## MATERIAL SUPPLIED:
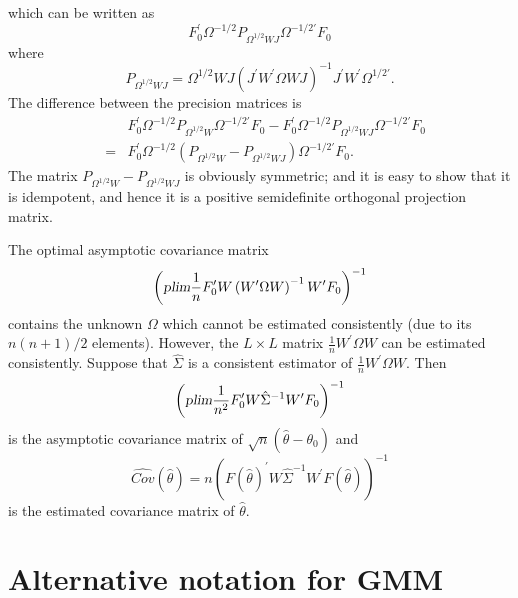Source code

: \documentclass{article}
\begin{document}
which can be written as%
\begin{equation*}
F_{0}^{\prime }\Omega ^{-1/2}P_{\Omega ^{1/2}WJ}\Omega ^{-1/2\prime }F_{0}
\end{equation*}%
where
\begin{equation*}
P_{\Omega ^{1/2}WJ}=\Omega ^{1/2}WJ\left( J^{\prime }W^{\prime }\Omega
WJ\right) ^{-1}J^{\prime }W^{\prime }\Omega ^{1/2\prime }.
\end{equation*}%
The difference between the precision matrices is%
\begin{eqnarray*}
&&F_{0}^{\prime }\Omega ^{-1/2}P_{\Omega ^{1/2}W}\Omega ^{-1/2\prime
}F_{0}-F_{0}^{\prime }\Omega ^{-1/2}P_{\Omega ^{1/2}WJ}\Omega ^{-1/2\prime
}F_{0} \\
&=&F_{0}^{\prime }\Omega ^{-1/2}\left( P_{\Omega ^{1/2}W}-P_{\Omega
^{1/2}WJ}\right) \Omega ^{-1/2\prime }F_{0}.
\end{eqnarray*}%
The matrix $P_{\Omega ^{1/2}W}-P_{\Omega ^{1/2}WJ}$ is obviously symmetric;
and it is easy to show that it is idempotent, and hence it is a positive
semidefinite orthogonal projection matrix.

The optimal asymptotic covariance matrix%
\begin{equation*}
\left( \textsl{plim}\frac{1}{n}F_{0}^{\prime }W\left( W^{\prime }\Omega
W\right) ^{-1}W^{\prime }F_{0}\right) ^{-1}
\end{equation*}%
contains the unknown $\Omega $ which cannot be estimated consistently (due
to its $n(n+1)/2$ elements). However, the $L\times L$ matrix $\frac{1}{n}%
W^{\prime }\Omega W$ can be estimated consistently. Suppose that $\hat{\Sigma%
}$ is a consistent estimator of $\frac{1}{n}W^{\prime }\Omega W$. Then%
\begin{equation*}
\left( \textsl{plim}\frac{1}{n^{2}}F_{0}^{\prime }W\hat{\Sigma}%
^{-1}W^{\prime }F_{0}\right) ^{-1}
\end{equation*}%
is the asymptotic covariance matrix of $\sqrt{n}(\hat{\theta}-\theta _{0})$
and%
\begin{equation*}
\widehat{Cov}(\hat{\theta})=n\left( F(\hat{\theta})^{\prime }W\hat{\Sigma}%
^{-1}W^{\prime }F(\hat{\theta})\right) ^{-1}
\end{equation*}%
is the estimated covariance matrix of $\hat{\theta}$.

\section{Alternative notation for GMM}
\end{document}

## WHAT THE TASK REQUIRES:
The answer should contain only the lines from the beginning of the material above through the line with "can be estimated", retyped exactly, with the pictures removed.

## ANSWER SPACE:
Source code

: \documentclass{article}
\begin{document}
which can be written as%
\begin{equation*}
F_{0}^{\prime }\Omega ^{-1/2}P_{\Omega ^{1/2}WJ}\Omega ^{-1/2\prime }F_{0}
\end{equation*}%
where
\begin{equation*}
P_{\Omega ^{1/2}WJ}=\Omega ^{1/2}WJ\left( J^{\prime }W^{\prime }\Omega
WJ\right) ^{-1}J^{\prime }W^{\prime }\Omega ^{1/2\prime }.
\end{equation*}%
The difference between the precision matrices is%
\begin{eqnarray*}
&&F_{0}^{\prime }\Omega ^{-1/2}P_{\Omega ^{1/2}W}\Omega ^{-1/2\prime
}F_{0}-F_{0}^{\prime }\Omega ^{-1/2}P_{\Omega ^{1/2}WJ}\Omega ^{-1/2\prime
}F_{0} \\
&=&F_{0}^{\prime }\Omega ^{-1/2}\left( P_{\Omega ^{1/2}W}-P_{\Omega
^{1/2}WJ}\right) \Omega ^{-1/2\prime }F_{0}.
\end{eqnarray*}%
The matrix $P_{\Omega ^{1/2}W}-P_{\Omega ^{1/2}WJ}$ is obviously symmetric;
and it is easy to show that it is idempotent, and hence it is a positive
semidefinite orthogonal projection matrix.

The optimal asymptotic covariance matrix%
\begin{equation*}
\left( \textsl{plim}\frac{1}{n}F_{0}^{\prime }W\left( W^{\prime }\Omega
W\right) ^{-1}W^{\prime }F_{0}\right) ^{-1}
\end{equation*}%
contains the unknown $\Omega $ which cannot be estimated consistently (due
to its $n(n+1)/2$ elements). However, the $L\times L$ matrix $\frac{1}{n}%
W^{\prime }\Omega W$ can be estimated consistently. Suppose that $\hat{\Sigma%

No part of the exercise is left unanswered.